** EXERCISE **
The answer must be every line from the entries below that includes "emph".

** Records contained in a dataset **

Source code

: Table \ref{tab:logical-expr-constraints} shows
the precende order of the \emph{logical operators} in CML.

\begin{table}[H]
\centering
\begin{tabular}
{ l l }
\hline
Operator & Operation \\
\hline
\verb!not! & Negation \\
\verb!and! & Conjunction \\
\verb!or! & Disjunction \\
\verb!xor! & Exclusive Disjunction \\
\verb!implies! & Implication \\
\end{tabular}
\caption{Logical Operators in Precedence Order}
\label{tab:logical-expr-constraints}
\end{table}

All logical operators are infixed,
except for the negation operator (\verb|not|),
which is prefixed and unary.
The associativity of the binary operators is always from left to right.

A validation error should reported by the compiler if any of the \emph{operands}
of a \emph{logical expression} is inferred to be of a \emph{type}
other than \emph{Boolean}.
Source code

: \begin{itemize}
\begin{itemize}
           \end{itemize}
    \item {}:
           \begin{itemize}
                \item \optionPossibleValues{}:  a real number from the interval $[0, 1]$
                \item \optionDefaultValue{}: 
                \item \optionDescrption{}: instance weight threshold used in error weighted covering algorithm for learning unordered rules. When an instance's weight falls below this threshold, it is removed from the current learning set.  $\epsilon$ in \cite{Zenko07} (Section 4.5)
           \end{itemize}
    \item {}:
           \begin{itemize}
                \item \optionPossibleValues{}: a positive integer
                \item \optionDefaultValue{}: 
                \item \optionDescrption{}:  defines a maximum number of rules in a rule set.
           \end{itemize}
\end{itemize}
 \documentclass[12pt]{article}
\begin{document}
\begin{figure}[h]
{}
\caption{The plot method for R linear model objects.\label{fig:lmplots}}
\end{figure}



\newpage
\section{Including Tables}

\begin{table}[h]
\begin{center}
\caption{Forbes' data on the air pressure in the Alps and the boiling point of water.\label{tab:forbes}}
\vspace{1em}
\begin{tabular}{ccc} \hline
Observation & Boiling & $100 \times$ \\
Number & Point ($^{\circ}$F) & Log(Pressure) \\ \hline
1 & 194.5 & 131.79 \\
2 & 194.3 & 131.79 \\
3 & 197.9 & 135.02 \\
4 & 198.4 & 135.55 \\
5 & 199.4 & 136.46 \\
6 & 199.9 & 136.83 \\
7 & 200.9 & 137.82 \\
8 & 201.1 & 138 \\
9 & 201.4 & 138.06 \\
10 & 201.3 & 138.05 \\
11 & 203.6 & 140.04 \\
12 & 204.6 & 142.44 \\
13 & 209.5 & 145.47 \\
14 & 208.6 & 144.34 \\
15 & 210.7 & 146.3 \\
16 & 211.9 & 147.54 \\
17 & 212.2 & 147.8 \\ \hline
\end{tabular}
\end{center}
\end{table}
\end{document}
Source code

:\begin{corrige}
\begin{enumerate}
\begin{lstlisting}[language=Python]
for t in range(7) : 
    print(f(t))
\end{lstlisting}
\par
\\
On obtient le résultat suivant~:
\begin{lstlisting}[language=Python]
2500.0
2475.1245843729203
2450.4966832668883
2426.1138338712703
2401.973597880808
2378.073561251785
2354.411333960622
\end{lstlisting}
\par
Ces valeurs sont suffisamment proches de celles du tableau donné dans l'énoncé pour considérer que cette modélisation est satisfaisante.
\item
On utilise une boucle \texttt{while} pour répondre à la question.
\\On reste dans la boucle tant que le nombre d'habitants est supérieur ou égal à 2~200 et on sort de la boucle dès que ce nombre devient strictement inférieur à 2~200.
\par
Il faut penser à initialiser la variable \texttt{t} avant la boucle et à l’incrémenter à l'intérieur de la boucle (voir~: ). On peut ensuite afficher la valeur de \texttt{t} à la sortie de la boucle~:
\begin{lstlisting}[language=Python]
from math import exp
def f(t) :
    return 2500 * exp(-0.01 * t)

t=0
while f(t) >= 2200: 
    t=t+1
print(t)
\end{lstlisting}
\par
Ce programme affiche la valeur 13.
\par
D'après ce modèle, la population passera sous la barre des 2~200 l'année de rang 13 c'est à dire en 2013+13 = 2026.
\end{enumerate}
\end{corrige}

** ANSWER **
the precende order of the \emph{logical operators} in CML.
A validation error should reported by the compiler if any of the \emph{operands}
of a \emph{logical expression} is inferred to be of a \emph{type}
other than \emph{Boolean}.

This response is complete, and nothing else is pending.